From the listing below, copy only the lines from the line that contains "usable file system." to the line that contains "1. [Advanced Docker", counting those two lines as part of the copy.

Start of Block

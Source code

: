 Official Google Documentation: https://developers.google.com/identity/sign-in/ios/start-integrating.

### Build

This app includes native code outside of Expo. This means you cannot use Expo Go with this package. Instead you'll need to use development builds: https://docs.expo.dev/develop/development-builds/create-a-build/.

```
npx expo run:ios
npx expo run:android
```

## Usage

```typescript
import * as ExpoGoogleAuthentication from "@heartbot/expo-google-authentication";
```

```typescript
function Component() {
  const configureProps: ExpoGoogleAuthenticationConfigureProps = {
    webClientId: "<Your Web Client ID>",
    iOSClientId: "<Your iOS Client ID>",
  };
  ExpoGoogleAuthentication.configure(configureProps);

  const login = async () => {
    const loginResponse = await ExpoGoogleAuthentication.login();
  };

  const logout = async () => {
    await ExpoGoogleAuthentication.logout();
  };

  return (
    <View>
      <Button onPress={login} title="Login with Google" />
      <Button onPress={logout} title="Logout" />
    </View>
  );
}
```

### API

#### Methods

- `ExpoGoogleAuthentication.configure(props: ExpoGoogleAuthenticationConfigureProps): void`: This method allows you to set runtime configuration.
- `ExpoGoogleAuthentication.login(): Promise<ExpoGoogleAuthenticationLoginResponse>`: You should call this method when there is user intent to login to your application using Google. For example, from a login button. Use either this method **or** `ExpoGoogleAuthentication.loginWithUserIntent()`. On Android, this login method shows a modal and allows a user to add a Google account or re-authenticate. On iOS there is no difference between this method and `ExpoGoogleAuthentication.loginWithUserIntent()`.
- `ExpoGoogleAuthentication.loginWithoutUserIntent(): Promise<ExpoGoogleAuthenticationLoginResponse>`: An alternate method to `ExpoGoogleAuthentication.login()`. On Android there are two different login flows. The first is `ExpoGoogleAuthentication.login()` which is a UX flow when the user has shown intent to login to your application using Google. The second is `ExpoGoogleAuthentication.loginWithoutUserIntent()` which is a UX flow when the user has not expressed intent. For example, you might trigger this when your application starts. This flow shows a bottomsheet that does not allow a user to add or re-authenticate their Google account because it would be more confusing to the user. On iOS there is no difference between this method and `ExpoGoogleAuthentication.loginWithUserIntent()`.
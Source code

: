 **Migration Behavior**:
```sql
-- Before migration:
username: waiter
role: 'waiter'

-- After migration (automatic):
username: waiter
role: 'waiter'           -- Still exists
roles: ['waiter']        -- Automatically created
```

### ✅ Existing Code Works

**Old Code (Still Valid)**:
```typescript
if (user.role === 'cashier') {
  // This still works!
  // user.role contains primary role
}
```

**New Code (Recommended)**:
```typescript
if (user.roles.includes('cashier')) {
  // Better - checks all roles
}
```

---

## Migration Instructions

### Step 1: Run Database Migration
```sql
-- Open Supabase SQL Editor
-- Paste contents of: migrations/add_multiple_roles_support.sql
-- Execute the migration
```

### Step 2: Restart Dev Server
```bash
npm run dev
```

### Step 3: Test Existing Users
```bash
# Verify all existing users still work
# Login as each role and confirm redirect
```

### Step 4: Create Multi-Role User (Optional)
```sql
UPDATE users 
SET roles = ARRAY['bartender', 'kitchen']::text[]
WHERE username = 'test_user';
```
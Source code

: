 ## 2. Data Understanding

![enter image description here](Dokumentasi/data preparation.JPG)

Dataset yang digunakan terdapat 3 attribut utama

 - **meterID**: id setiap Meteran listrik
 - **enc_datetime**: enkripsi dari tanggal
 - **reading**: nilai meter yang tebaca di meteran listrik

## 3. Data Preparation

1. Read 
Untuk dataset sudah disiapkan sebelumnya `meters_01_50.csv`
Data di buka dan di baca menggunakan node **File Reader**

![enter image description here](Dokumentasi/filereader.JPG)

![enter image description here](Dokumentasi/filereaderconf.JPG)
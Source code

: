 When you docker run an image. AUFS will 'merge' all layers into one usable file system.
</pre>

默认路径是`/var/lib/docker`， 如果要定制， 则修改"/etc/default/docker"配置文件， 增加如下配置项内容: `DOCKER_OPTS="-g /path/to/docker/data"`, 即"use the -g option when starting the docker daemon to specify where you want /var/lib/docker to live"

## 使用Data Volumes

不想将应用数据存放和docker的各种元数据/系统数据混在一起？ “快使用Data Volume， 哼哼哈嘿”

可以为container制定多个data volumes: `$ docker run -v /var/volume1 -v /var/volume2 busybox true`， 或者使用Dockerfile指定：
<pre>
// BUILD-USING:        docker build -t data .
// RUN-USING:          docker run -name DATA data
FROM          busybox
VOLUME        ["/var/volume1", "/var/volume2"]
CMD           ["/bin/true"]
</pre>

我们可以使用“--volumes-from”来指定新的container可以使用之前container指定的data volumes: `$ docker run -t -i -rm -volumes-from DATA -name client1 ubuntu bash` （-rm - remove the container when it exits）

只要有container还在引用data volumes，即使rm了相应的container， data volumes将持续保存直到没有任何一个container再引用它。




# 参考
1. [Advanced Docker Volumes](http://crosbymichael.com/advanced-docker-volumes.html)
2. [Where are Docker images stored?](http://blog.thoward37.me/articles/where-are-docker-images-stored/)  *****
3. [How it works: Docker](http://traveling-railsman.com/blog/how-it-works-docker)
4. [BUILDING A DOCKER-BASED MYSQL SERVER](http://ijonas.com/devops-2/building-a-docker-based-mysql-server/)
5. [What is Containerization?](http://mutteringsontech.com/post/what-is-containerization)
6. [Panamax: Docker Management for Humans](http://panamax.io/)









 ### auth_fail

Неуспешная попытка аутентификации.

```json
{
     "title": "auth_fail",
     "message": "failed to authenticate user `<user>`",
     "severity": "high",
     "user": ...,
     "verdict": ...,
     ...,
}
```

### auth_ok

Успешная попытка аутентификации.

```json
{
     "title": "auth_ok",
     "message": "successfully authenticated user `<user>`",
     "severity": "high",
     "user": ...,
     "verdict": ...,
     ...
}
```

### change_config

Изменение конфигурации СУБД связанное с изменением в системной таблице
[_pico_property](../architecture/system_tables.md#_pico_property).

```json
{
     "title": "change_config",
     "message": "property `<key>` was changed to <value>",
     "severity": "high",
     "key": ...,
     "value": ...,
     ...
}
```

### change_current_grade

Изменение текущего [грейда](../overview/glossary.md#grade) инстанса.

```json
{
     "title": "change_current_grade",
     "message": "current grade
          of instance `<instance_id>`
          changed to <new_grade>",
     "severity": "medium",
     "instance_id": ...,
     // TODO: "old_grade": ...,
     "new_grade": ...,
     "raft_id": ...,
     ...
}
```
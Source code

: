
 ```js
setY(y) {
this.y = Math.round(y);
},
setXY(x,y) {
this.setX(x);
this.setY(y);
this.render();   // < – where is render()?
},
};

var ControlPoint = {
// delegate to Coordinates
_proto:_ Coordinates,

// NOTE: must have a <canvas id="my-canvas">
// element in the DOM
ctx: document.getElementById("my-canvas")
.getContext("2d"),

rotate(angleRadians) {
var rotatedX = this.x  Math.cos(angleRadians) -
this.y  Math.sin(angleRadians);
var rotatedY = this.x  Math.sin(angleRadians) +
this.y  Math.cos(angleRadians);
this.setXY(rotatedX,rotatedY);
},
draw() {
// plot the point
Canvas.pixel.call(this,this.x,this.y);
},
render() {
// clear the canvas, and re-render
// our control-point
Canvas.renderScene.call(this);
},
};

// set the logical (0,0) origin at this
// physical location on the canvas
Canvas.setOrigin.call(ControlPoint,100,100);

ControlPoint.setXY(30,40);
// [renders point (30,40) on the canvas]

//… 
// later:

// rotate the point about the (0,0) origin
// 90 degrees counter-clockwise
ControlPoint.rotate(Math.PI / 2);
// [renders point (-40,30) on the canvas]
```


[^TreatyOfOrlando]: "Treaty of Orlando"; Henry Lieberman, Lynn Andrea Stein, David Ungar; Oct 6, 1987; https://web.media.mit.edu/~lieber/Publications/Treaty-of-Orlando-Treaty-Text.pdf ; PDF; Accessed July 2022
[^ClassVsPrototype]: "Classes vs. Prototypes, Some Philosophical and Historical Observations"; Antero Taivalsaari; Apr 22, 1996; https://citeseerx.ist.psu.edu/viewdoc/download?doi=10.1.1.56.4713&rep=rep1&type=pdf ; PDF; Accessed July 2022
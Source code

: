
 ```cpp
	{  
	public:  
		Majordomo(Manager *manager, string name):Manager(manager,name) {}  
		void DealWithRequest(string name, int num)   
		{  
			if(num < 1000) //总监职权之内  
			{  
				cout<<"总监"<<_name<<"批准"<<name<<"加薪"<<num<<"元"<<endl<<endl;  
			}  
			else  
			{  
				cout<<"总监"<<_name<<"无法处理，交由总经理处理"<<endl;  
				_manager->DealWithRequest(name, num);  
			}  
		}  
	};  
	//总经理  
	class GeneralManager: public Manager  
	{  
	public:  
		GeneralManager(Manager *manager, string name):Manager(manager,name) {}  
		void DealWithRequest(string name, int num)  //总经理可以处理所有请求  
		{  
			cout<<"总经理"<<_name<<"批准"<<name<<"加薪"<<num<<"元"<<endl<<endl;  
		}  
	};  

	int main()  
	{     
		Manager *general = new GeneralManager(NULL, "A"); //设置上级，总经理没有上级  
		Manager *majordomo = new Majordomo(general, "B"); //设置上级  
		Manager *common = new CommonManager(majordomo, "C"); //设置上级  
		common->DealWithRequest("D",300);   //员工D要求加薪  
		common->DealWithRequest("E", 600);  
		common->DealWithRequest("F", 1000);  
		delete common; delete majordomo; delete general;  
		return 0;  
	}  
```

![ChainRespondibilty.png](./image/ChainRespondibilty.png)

End of Block

- **Response below**:
: When you docker run an image. AUFS will 'merge' all layers into one usable file system.
</pre>

默认路径是`/var/lib/docker`， 如果要定制， 则修改"/etc/default/docker"配置文件， 增加如下配置项内容: `DOCKER_OPTS="-g /path/to/docker/data"`, 即"use the -g option when starting the docker daemon to specify where you want /var/lib/docker to live"

## 使用Data Volumes

不想将应用数据存放和docker的各种元数据/系统数据混在一起？ “快使用Data Volume， 哼哼哈嘿”

可以为container制定多个data volumes: `$ docker run -v /var/volume1 -v /var/volume2 busybox true`， 或者使用Dockerfile指定：
<pre>
// BUILD-USING:        docker build -t data .
// RUN-USING:          docker run -name DATA data
FROM          busybox
VOLUME        ["/var/volume1", "/var/volume2"]
CMD           ["/bin/true"]
</pre>

我们可以使用“--volumes-from”来指定新的container可以使用之前container指定的data volumes: `$ docker run -t -i -rm -volumes-from DATA -name client1 ubuntu bash` （-rm - remove the container when it exits）

只要有container还在引用data volumes，即使rm了相应的container， data volumes将持续保存直到没有任何一个container再引用它。




# 参考
1. [Advanced Docker Volumes](http://crosbymichael.com/advanced-docker-volumes.html)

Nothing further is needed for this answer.